Hope pulls up her hoodie and tightens it. “Tell him whatever you want.”

“But he keeps asking and I don’t know—”

“Tell him I’m busy,” she snaps. “Tell him I’m trying to feed two Sisters and seventy-three Less Thans. Tell him someone needs to do the hunting around here.”

Diana looks down at her hands before asking, “And tonight? I can’t change your mind?”

Hope gives her head a shake and turns away. She has no interest in going to parties. Has even less interest in being seen.

“You know, you’re going to have to go out sometime. You can’t stay shut up the next couple months.”

“I get out,” Hope says. “I’m out now.”

“You know what I mean.”

Hope says nothing. The sun angles lower.

“Suit yourself,” Diana says, “but I hate being the lone girl.” Ever since Scylla was killed by the avalanche, Diana and Hope are the only two Sisters, surrounded by all these Less Thans.

“I’m not worried about you.”

“I’m not worried about me either.

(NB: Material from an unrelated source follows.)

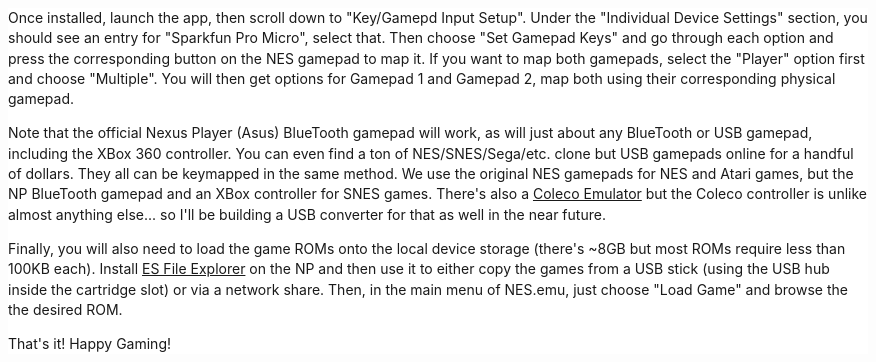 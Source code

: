 Once installed, launch the app, then scroll down to "Key/Gamepd Input Setup". Under the "Individual Device Settings" section, you should see an entry for "Sparkfun Pro Micro", select that. Then choose "Set Gamepad Keys" and go through each option and press the corresponding button on the NES gamepad to map it. If you want to map both gamepads, select the "Player" option first and choose "Multiple". You will then get options for Gamepad 1 and Gamepad 2, map both using their corresponding physical gamepad.

Note that the official Nexus Player (Asus) BlueTooth gamepad will work, as will just about any BlueTooth or USB gamepad, including the XBox 360 controller. You can even find a ton of NES/SNES/Sega/etc. clone but USB gamepads online for a handful of dollars. They all can be keymapped in the same method. We use the original NES gamepads for NES and Atari games, but the NP BlueTooth gamepad and an XBox controller for SNES games. There's also a [Coleco Emulator](https://play.google.com/store/apps/details?id=com.explusalpha.MsxEmu) but the Coleco controller is unlike almost anything else... so I'll be building a USB converter for that as well in the near future.

Finally, you will also need to load the game ROMs onto the local device storage (there's ~8GB but most ROMs require less than 100KB each). Install [ES File Explorer](https://play.google.com/store/search?q=es%20file%20explorer&c=apps) on the NP and then use it to either copy the games from a USB stick (using the USB hub inside the cartridge slot) or via a network share. Then, in the main menu of NES.emu, just choose "Load Game" and browse the the desired ROM.

That's it! Happy Gaming!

It’s those poor LTs I’m thinking about.” She shoots Hope a wink and pushes off.

As they ski single file down the mountain, headed for the ring of fire encircling Libertyville, Hope thinks about Book. The truth is, he can ask about her all he wants, but Hope won’t let him see her this way. She won’t accept his pity. As much as she likes Book, as much as she remembers every last detail of their time together, she knows there’s no going back. Not now. Not ever.

She zips down the mountain, ignoring the tears that press against her eyes. She blames them on the cold, on the setting sun, on anything but the truth.

Live today, tears tomorrow.

Later, after Diana has gone to the party and Hope can hear the muted, faraway sounds of laughter and music, she reaches beneath the tarp wall and sticks her hand into the snow, fishing around until she finds the two dead mice. She hasn’t had a chance to examine them since they returned, and the thought of them bothers her. At a time when every single person and animal is foraging for food, how is it that two mice died so oddly, and are left uneaten? It doesn’t make sense.

She pinches one by the tail and dangles it. It exudes a whiff of rot, and her eyes pore over the brownish-gray rodent. Although there’s no blood, she spies something she didn’t notice before: the belly puckers unnaturally, as though the two seams of skin don’t quite match up. She lowers the mouse to the table and pokes at it, revealing a razor-thin gash that runs from head to tail. An eviscerating slice like from a sharpened knife.

Or a wolf’s claw.

She examines the other mouse and finds the same. Another slit that runs the length of the tiny animal’s belly.

Okay. So a wolf killed these mice. But why go to that trouble and then not eat them?

Hope has heard the wolves at night, gobbling up the avalanche victims. If they’re as famished as the LTs and Sisters, why leave two mice to fester and rot?

Unless …

The hair rises at the back of Hope’s neck as she comes to a sudden realization. A moment later, she rushes out of the tent.